*** Opening DATA UNDER STUDY ***

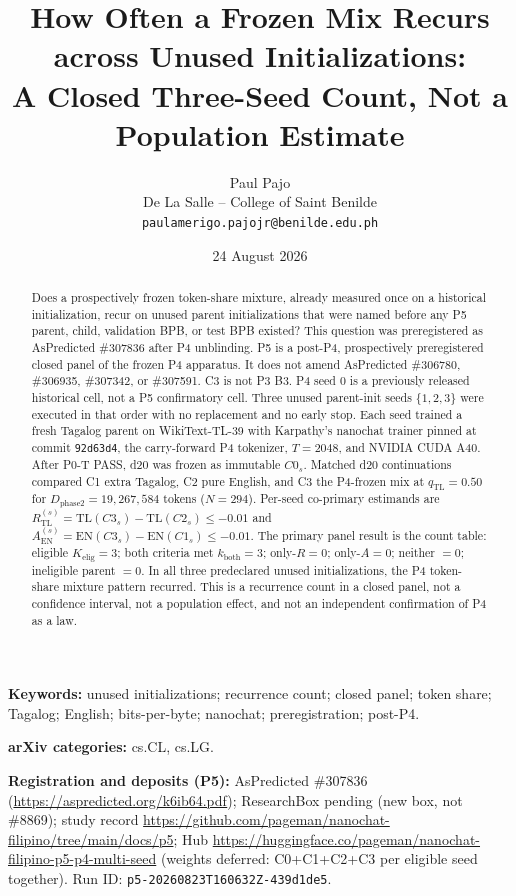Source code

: \documentclass[11pt,a4paper]{article}
\title{How Often a Frozen Mix Recurs across Unused Initializations:\\
\large A Closed Three-Seed Count, Not a Population Estimate}
\author{Paul Pajo\\
De La Salle -- College of Saint Benilde\\
\texttt{paulamerigo.pajojr@benilde.edu.ph}}
\date{24 August 2026}
\begin{document}
\maketitle

\begin{abstract}
Does a prospectively frozen token-share mixture, already measured once on a historical initialization, recur on unused parent initializations that were named before any P5 parent, child, validation BPB, or test BPB existed? This question was preregistered as AsPredicted \#307836 after P4 unblinding. P5 is a post-P4, prospectively preregistered closed panel of the frozen P4 apparatus. It does not amend AsPredicted \#306780, \#306935, \#307342, or \#307591. C3 is not P3 B3. P4 seed 0 is a previously released historical cell, not a P5 confirmatory cell. Three unused parent-init seeds $\{1,2,3\}$ were executed in that order with no replacement and no early stop. Each seed trained a fresh Tagalog parent on WikiText-TL-39 with Karpathy's nanochat trainer pinned at commit \texttt{92d63d4}, the carry-forward P4 tokenizer, $T=2048$, and NVIDIA CUDA A40. After P0-T PASS, d20 was frozen as immutable $C0_s$. Matched d20 continuations compared C1 extra Tagalog, C2 pure English, and C3 the P4-frozen mix at $q_{\mathrm{TL}}=0.50$ for $D_{\mathrm{phase2}}=19{,}267{,}584$ tokens ($N=294$). Per-seed co-primary estimands are $R_{\mathrm{TL}}^{(s)}=\mathrm{TL}(C3_s)-\mathrm{TL}(C2_s)\le -0.01$ and $A_{\mathrm{EN}}^{(s)}=\mathrm{EN}(C3_s)-\mathrm{EN}(C1_s)\le -0.01$. The primary panel result is the count table: eligible $K_{\mathrm{elig}}=3$; both criteria met $k_{\mathrm{both}}=3$; only-$R=0$; only-$A=0$; neither $=0$; ineligible parent $=0$. In all three predeclared unused initializations, the P4 token-share mixture pattern recurred. This is a recurrence count in a closed panel, not a confidence interval, not a population effect, and not an independent confirmation of P4 as a law.
\end{abstract}

\noindent\textbf{Keywords:} unused initializations; recurrence count; closed panel; token share; Tagalog; English; bits-per-byte; nanochat; preregistration; post-P4.

\noindent\textbf{arXiv categories:} cs.CL, cs.LG.

\noindent\textbf{Registration and deposits (P5):} AsPredicted \#307836 (\url{https://aspredicted.org/k6ib64.pdf}); ResearchBox pending (new box, not \#8869); study record \url{https://github.com/pageman/nanochat-filipino/tree/main/docs/p5}; Hub \url{https://huggingface.co/pageman/nanochat-filipino-p5-p4-multi-seed} (weights deferred: C0+C1+C2+C3 per eligible seed together). Run ID: \texttt{p5-20260823T160632Z-439d1de5}.
\end{document}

*** Closing DATA UNDER STUDY ***

-- WHAT IS BEING ASKED --
Read each line of the material, and wherever the word "textbf" turns up, copy that line.

-- THE ANSWER --
\noindent\textbf{Keywords:} unused initializations; recurrence count; closed panel; token share; Tagalog; English; bits-per-byte; nanochat; preregistration; post-P4.
\noindent\textbf{arXiv categories:} cs.CL, cs.LG.
\noindent\textbf{Registration and deposits (P5):} AsPredicted \#307836 (\url{https://aspredicted.org/k6ib64.pdf}); ResearchBox pending (new box, not \#8869); study record \url{https://github.com/pageman/nanochat-filipino/tree/main/docs/p5}; Hub \url{https://huggingface.co/pageman/nanochat-filipino-p5-p4-multi-seed} (weights deferred: C0+C1+C2+C3 per eligible seed together). Run ID: \texttt{p5-20260823T160632Z-439d1de5}.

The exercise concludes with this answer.